Improving GCC's Infrastructure (Control Flow Graph)

This page describes ongoing work to improve GCC's infrastructure for RTL based optimizers. The work is done on a branch in GCC's CVS tree called cfg-branch, which is available to experiment in. As the patches stabilize, they will be submitted for review and acceptance into the mainline development tree. Please contact Jan Hubicka <jh@suse.cz> if you would like to contribute.

Background & Rationale

The purpose of work on the CFG branch is to update GCC's older optimization passes to use the modern infrastructure which was not available when they were written. A second purpose is to continue improving the infrastructure for RTL-based optimizations.
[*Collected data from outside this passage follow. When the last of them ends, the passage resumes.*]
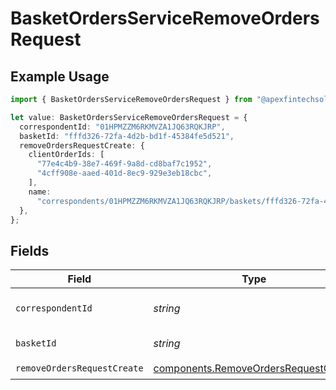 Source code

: # BasketOrdersServiceRemoveOrdersRequest

## Example Usage

```typescript
import { BasketOrdersServiceRemoveOrdersRequest } from "@apexfintechsolutions/ascend-sdk/models/operations";

let value: BasketOrdersServiceRemoveOrdersRequest = {
  correspondentId: "01HPMZZM6RKMVZA1JQ63RQKJRP",
  basketId: "fffd326-72fa-4d2b-bd1f-45384fe5d521",
  removeOrdersRequestCreate: {
    clientOrderIds: [
      "77e4c4b9-38e7-469f-9a8d-cd8baf7c1952",
      "4cff908e-aaed-401d-8ec9-929e3eb18cbc",
    ],
    name:
      "correspondents/01HPMZZM6RKMVZA1JQ63RQKJRP/baskets/fffd326-72fa-4d2b-bd1f-45384fe5d521",
  },
};
```

## Fields

| Field                                                                                        | Type                                                                                         | Required                                                                                     | Description                                                                                  | Example                                                                                      |
| -------------------------------------------------------------------------------------------- | -------------------------------------------------------------------------------------------- | -------------------------------------------------------------------------------------------- | -------------------------------------------------------------------------------------------- | -------------------------------------------------------------------------------------------- |
| `correspondentId`                                                                            | *string*                                                                                     | :heavy_check_mark:                                                                           | The correspondent id.                                                                        | 01HPMZZM6RKMVZA1JQ63RQKJRP                                                                   |
| `basketId`                                                                                   | *string*                                                                                     | :heavy_check_mark:                                                                           | The basket id.                                                                               | fffd326-72fa-4d2b-bd1f-45384fe5d521                                                          |
| `removeOrdersRequestCreate`                                                                  | [components.RemoveOrdersRequestCreate](../../models/components/removeordersrequestcreate.md) | :heavy_check_mark:                                                                           | N/A                                                                                          |                                                                                              |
Currently, work concentrates on the control flow graph (CFG) data structure, originally contributed by Richard Henderson. We would like to convert all of the RTL-based optimizer passes to use it and keep it accurate. This will allow us to store more information directly in this structure, instead of using "notes" in the instruction stream which are difficult to keep accurate during optimization.

Goals

In addition to improving the infrastructure and updating the existing RTL-based optimization passes, we are implementing new optimization passes. We plan to implement optimizations that perform code duplication first such as superblock formation and loop peeling. We also plan to reimplement the loop unrolling pass.

Detailed Description

Some ideas that the cfg-branch will implement are known only in the compiler research literature but are new concepts for GCC. We'd like to explain the concepts briefly, give an overview of what we want to achieve in GCC and describe the current status.

Loop Peeling

This work is done by Jan Hubicka.

Theory

Loop Peeling is a form of loop unrolling where the first iterations from a loop are unrolled. It removes i iterations from the beginning of a loop and adds i copies of the loop body directly before the start of the loop.

Implementation in GCC

The loop peeling optimization will be done as part of the superblock formation. The tracer should peel as many iterations as can be predicted. Zdenek has also implemented simple loop peeling as part of the new loop optimizer.

Status

The code is on the branch.

The tracer peels loops with one predicted iteration. We should try to peel more than one iteration.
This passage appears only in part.